Alumni clubs promote science and engineering education in their communities.

Apr 25, 2018
The MIT Club of Wisconsin holds a monthly STEM event.
Courtesy OF MIT Club of Wisconsin

In 2008, the MIT Club of Germany helped send two secondary school teachers to MIT’s Science and Engineering Program for Teachers (SEPT). During the weeklong summer program on MIT’s campus, middle and high school teachers attend lectures by MIT researchers, try out the latest technology developed at the Institute, and talk shop with professors, students, researchers, and fellow teachers.

“They came back so excited and eager to do something for STEM teachers in Germany,” says club treasurer Stefan Weissflog, SM ’92. “So we decided to do something similar and make our Germany club a bridge between schools and science.”

Channeling the teachers’ enthusiasm, the club launched an annual weeklong conference in Erfurt called the Schule MIT Wissenschaft, or School with Science. (The name is a pun: “mit” means “with” in German.) Modeled on SEPT, the conference adopts the MIT mind-set of solving real-world problems and allows alumni to engage directly with Germany’s K–12 community. In the decade since its founding, it has attracted hundreds of secondary school teachers, and its featured speakers have included MIT faculty and Nobel laureates.

“In Germany, science is taught only discipline by discipline,” says Weissflog. “Our Schule is interdisciplinary. We have MIT scientists talking directly to teachers, who then carry over that MIT spirit of excitement to their students.”

Schule MIT Wissenschaft may be the Association’s largest club-organized volunteer event focused on science, technology, engineering, and mathematics (STEM). But it is one of many around the world that harness both the Institute’s STEM expertise and the commitment of MIT alumni to public service.

“There’s a strong humanities aspect of STEM,” says Marcelo Montaniel, SM ’74, the vice president of K–12 initiatives for the Club of Dallas and Fort Worth. “We’re helping people learn about technologies that improve the lives of people and [lead to] the betterment of the world.”

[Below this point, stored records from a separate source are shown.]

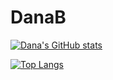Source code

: # DanaB

[![Dana's GitHub stats](https://github-readme-stats.vercel.app/api?username=dbottoni&show_icons=true&theme=nightowl)](https://github.com/dbottoni/github-readme-stats)

[![Top Langs](https://github-readme-stats.vercel.app/api/top-langs/?username=dbottoni&layout=compact&theme=nightowl)](https://github.com/anuraghazra/github-readme-stats)
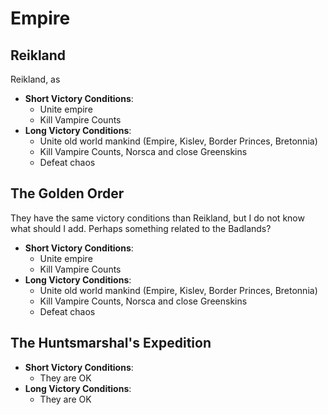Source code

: # Empire

## Reikland

Reikland, as 

* **Short Victory Conditions**:
	* Unite empire
	* Kill Vampire Counts
* **Long Victory Conditions**:
	* Unite old world mankind (Empire, Kislev, Border Princes,  Bretonnia)
	* Kill Vampire Counts, Norsca and close Greenskins
	* Defeat chaos

## The Golden Order

They have the same victory conditions than Reikland, but I do not know what should I add. Perhaps something related to the Badlands?

* **Short Victory Conditions**:
	* Unite empire
	* Kill Vampire Counts
* **Long Victory Conditions**:
	* Unite old world mankind (Empire, Kislev, Border Princes,  Bretonnia)
	* Kill Vampire Counts, Norsca and close Greenskins
	* Defeat chaos

## The Huntsmarshal's Expedition

* **Short Victory Conditions**:
	* They are OK
* **Long Victory Conditions**:
	* They are OK
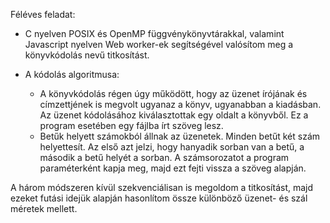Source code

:
Féléves feladat:
- C nyelven POSIX és OpenMP függvénykönyvtárakkal, valamint Javascript nyelven Web worker-ek segítségével valósítom meg a könyvkódolás nevű titkosítást.

 - A kódolás algoritmusa:
    - A könyvkódolás régen úgy működött, hogy az üzenet írójának és címzettjének is megvolt ugyanaz a könyv, ugyanabban a kiadásban. Az üzenet kódolásához kiválasztottak egy oldalt a könyvből. 
    Ez a program esetében egy fájlba írt szöveg lesz.
    -  Betűk helyett számokból állnak az üzenetek. Minden betűt két szám helyettesít. Az első azt jelzi, hogy hanyadik sorban van a betű, a második a betű helyét a sorban.
    A számsorozatot a program paraméterként kapja meg, majd ezt fejti vissza a szöveg alapján. 

  A három módszeren kívül szekvenciálisan is megoldom a titkosítást, majd ezeket futási idejük alapján hasonlítom össze különböző üzenet- és szál méretek mellett.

COURTESY OF Club of Dallas and Fort Worth (stem)

Nearly every active MIT alumni club performs STEM-related service work, including the Dallas and Fort Worth club, which solicits MIT alumni judges for an annual science fair that attracts more than 200 middle and high school students.

“Promoting STEM is in our blood,” says Club of Wisconsin president Christie Lin ’11, SM ’12. “Especially if the events are hands-on and kind of nerdy.” The Wisconsin club organizes at least one STEM-focused event per month, and it created a new club position, director of volunteering and outreach, in 2014. The club had a strong presence at the 2017 Experimental Aircraft Association’s AirVenture convention in Oshkosh, the largest annual aviation event in the world, which attracts more than 500,000 attendees.

The club’s director of volunteering, Russell Cuhel, PhD ’81, hosted an event at the convention that featured research conducted by MIT alumni, including hands-on demos, and alumni and high school students working together on drones. “Most importantly, it [showcased] STEM research on a community level,” says Lin.

Many alumni clubs in New England use their proximity to MIT faculty to attract attendees to events. The Club of New Hampshire, for example, hosts an annual MIT lecture at Phillips Exeter Academy. The 2017 lecture, which was free and open to the public and drew a primary audience of high school students, featured architecture professor John Fernandez ’85 and focused on environmental sustainability.

“If you pick the right topic and a speaker who can bring STEM to life, the students will show up,” says club president David Godfrey ’74. “Our goal is to open this up to as many young people as possible and really get them engaged in STEM.”

Other clubs farther from campus have used the SEPT program to send members of their community to MIT. The Club of Chicago has helped send two local high school teachers to the application-only program in the past two years.

“Our board members are always reaching out to the local high schools to raise awareness about SEPT and the opportunity it presents,” says club president Mehul Shah ’01. “SEPT is a firehose of education, and it’s our responsibility to share this with the teachers and administrators at our local schools.”

The Chicago club’s STEM efforts, which also include service work in underserved schools and communities, are fueled by equal parts civic and MIT pride. “I graduated from MIT but I’m also from Chicago, and to me, that’s just as important,” says Shah. “It’s not the MIT Club in Chicago. It’s the MIT Club of Chicago, and we need to share our knowledge with our community.”

And while Schule MIT Wissenschaft may be the standard-bearer for STEM volunteerism—it received a 2017 Alumni Association Great Dome Award for distinguished club service—the Club of Germany has plans to do more.

“Our goal is a regional Schule with one event in our 16 federal states,” says Weissflog. “In a nutshell, MIT is about changing the world, and these events help us do just that. MIT and STEM events are a match made in heaven.”